(Records supplied Opens)

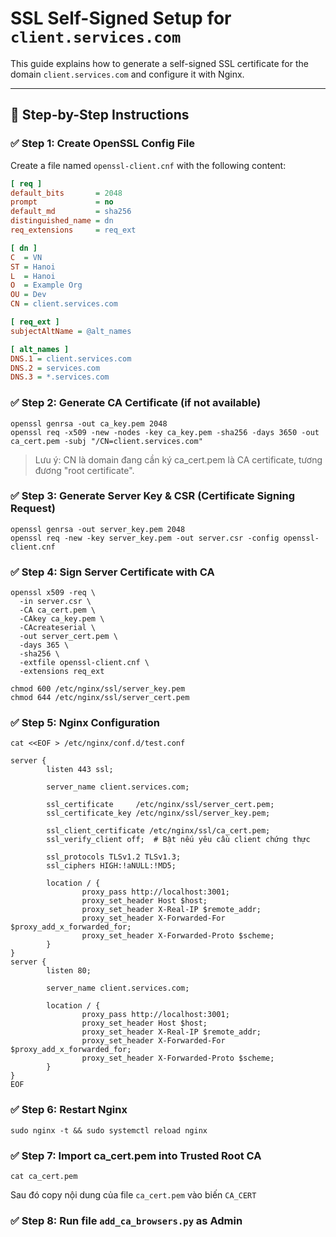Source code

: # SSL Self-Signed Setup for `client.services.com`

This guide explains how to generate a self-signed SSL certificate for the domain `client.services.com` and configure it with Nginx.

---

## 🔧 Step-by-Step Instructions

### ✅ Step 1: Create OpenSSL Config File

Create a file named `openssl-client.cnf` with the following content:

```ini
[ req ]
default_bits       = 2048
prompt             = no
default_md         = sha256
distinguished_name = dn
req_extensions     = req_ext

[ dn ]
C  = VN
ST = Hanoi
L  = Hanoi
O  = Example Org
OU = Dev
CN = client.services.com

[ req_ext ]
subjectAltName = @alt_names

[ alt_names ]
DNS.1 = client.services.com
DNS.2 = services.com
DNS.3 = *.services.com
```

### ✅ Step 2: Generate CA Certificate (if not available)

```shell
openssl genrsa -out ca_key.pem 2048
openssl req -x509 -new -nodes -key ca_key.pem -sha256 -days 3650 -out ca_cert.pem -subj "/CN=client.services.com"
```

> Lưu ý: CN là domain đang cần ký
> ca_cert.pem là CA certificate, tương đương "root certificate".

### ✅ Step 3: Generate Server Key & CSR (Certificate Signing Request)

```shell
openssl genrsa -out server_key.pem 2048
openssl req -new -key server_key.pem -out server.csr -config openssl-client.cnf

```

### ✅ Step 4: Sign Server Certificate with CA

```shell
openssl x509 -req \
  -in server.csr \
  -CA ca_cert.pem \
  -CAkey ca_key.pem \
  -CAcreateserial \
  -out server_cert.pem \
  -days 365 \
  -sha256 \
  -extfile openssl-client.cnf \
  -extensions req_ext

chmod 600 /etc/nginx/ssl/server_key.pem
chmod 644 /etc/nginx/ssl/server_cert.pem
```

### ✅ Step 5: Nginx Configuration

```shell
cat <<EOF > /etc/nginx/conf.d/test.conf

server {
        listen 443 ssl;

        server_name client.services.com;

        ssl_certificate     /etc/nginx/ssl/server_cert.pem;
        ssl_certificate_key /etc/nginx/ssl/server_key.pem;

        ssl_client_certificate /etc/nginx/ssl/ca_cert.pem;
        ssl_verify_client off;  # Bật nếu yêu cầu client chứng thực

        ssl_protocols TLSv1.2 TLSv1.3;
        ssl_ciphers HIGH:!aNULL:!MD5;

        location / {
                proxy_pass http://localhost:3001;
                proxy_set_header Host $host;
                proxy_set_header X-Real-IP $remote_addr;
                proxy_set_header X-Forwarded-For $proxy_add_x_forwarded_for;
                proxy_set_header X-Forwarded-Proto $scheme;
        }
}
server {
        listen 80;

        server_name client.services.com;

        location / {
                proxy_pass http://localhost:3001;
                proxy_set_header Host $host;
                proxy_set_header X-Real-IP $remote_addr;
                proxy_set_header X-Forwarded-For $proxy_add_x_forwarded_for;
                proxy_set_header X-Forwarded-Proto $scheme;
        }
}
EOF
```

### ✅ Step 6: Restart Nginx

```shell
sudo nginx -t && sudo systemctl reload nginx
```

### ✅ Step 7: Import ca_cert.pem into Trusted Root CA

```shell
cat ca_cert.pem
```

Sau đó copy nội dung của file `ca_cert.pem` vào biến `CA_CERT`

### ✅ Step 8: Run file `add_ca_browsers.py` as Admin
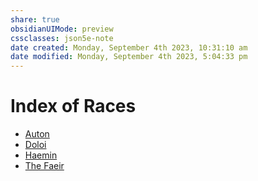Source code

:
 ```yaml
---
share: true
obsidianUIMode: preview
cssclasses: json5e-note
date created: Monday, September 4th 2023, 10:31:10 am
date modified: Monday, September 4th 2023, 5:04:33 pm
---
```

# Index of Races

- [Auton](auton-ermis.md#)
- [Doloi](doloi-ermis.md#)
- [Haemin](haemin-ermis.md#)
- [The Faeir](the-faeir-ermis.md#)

(Records supplied Closes)

Every line with "chmod" in it should be copied from the entries above.

chmod 600 /etc/nginx/ssl/server_key.pem
chmod 644 /etc/nginx/ssl/server_cert.pem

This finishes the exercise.